Skip to content

Dbt test#

To achieve high data quality, testing stands as an indispensable component within the data pipeline. In this context, we will discover the testing framework in dbt, which empowers developers to verify various data metrics in an automated fashion.

Data test vs. unit test#

Before writing a test, let's make sure we understand the distinction between a data test and a unit test.

  • A data test is a runtime evaluation conducted within the production pipeline that assesses data quality from various perspectives like freshness and uniqueness. It typically runs after the table is updated with the latest data.

Example

For instance, if the source data introduces a new category value, the data test should detect the change and send an alert if necessary.

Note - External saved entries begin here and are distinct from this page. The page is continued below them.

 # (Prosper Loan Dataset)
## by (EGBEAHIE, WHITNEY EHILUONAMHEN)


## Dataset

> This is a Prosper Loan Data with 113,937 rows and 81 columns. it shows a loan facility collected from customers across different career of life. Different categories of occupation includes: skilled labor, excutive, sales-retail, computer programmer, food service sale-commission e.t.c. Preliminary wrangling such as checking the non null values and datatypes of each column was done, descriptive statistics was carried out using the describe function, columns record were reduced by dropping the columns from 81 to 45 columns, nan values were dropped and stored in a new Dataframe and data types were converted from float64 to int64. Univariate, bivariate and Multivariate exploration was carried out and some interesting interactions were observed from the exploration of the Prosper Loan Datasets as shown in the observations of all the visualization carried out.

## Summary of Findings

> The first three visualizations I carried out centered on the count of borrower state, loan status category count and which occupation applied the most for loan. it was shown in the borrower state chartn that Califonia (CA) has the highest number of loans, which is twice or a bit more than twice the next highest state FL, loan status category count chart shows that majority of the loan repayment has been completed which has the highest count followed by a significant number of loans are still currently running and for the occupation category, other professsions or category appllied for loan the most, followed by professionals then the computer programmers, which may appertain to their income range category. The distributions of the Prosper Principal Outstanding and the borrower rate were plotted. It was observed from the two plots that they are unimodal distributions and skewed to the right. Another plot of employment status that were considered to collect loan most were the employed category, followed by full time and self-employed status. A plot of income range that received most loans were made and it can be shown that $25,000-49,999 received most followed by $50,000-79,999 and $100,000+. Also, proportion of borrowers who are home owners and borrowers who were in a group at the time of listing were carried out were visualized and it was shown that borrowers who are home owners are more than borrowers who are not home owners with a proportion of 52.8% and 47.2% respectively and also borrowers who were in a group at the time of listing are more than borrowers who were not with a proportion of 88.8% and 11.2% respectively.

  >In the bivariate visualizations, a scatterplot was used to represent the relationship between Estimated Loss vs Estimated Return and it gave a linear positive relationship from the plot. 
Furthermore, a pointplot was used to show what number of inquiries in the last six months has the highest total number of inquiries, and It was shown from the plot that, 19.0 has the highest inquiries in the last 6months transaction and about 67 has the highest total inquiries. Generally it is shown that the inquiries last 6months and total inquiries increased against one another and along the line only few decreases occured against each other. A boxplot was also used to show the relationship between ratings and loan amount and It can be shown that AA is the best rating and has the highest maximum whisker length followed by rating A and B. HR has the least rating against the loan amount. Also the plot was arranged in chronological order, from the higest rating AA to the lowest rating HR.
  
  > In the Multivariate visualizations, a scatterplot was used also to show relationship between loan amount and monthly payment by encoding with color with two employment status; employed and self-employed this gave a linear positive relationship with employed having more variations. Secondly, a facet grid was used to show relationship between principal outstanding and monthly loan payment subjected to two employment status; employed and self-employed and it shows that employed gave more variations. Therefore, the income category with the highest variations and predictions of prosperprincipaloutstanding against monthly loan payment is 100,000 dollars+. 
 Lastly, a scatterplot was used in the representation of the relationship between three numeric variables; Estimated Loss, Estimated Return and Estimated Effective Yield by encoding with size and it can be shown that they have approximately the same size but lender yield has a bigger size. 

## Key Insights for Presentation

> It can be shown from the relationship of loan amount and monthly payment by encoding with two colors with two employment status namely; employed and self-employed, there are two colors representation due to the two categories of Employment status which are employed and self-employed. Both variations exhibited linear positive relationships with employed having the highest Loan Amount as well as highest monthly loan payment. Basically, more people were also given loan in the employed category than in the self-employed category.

Its role extends to detecting both data issues coming from the source as well as logic errors within the data warehouse.

  • a unit test is conducted before deploying the code change to production, and it focuses on testing the transformation logic rather than the data.

Note

During unit test, a dedicated test dataset with expented input and output is prepared instead of using unpredictable production data.

The goal is to identify logic bugs, such as inaccuracies in metric formulas or the absence of a filter before the release.

testing in dbt#

The tests in dbt are select statements that search for failing records, records that don't meet certain conditions.

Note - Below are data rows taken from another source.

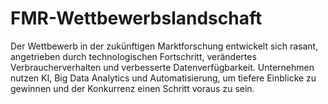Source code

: # FMR-Wettbewerbslandschaft
Der Wettbewerb in der zukünftigen Marktforschung entwickelt sich rasant, angetrieben durch technologischen Fortschritt, verändertes Verbraucherverhalten und verbesserte Datenverfügbarkeit. Unternehmen nutzen KI, Big Data Analytics und Automatisierung, um tiefere Einblicke zu gewinnen und der Konkurrenz einen Schritt voraus zu sein.
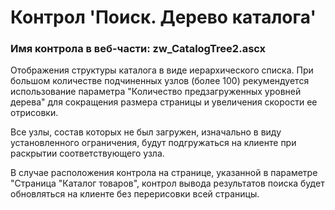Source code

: ﻿---
description: 2.4.9.1
---
# Контрол 'Поиск. Дерево каталога'
### Имя контрола в веб-части: zw_CatalogTree2.ascx
Отображения структуры каталога в виде иерархического списка.
При большом количестве подчиненных узлов (более 100) рекумендуется использование параметра "Количество предзагруженных уровней дерева" для сокращения размера страницы и увеличения скорости ее отрисовки.

Все узлы, состав которых не был загружен, изначально в виду установленного ограничения, будут подгружаться на клиенте при раскрытии соответствующего узла.

В случае расположения контрола на странице, указанной в параметре "Страница "Каталог товаров", контрол вывода результатов поиска будет обновляться на клиенте без перерисовки всей страницы.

Out of the box, dbt provides a few built-in tests, such as unique, not_null, accepted_values, etc.

The dbt_utils package provides more advanced tests such as at_least_one, not_null_proportion, etc. It's also supported by the communities.

Here is an example of the dbt test. Tests are defined in the model configuration file.

version: 2

models:
  - name: table_sales
    columns:
      - name: quantity
        tests:
          - not_null
      - name: product
        tests:
          - accepted_values:
              values: ["apple", "pear", "banana"]

the command to run dbt test is

dbt test -s <model name>

Under the hood, dbt runs the following SQL statement:

select
      count(*) as failures,
      count(*) != 0 as should_warn,
      count(*) != 0 as should_error
from (

    with all_values as (
        select
            product as value_field,
            count(*) as n_records
        from `<project_id>`.`dbt`.`table_sales`
        group by product

    )
    select *
    from all_values
    where value_field not in (
        'apple','pear','banana'
    )
) dbt_internal_test

Note

In most circumstances, the dbt test is as important as the model because it validates the data quality at every stage of the pipeline, certainly boosting confidence in data accuracy.

In addition, dbt provides a common framework for testing, making it easier for teams to collaborate and share knowledge.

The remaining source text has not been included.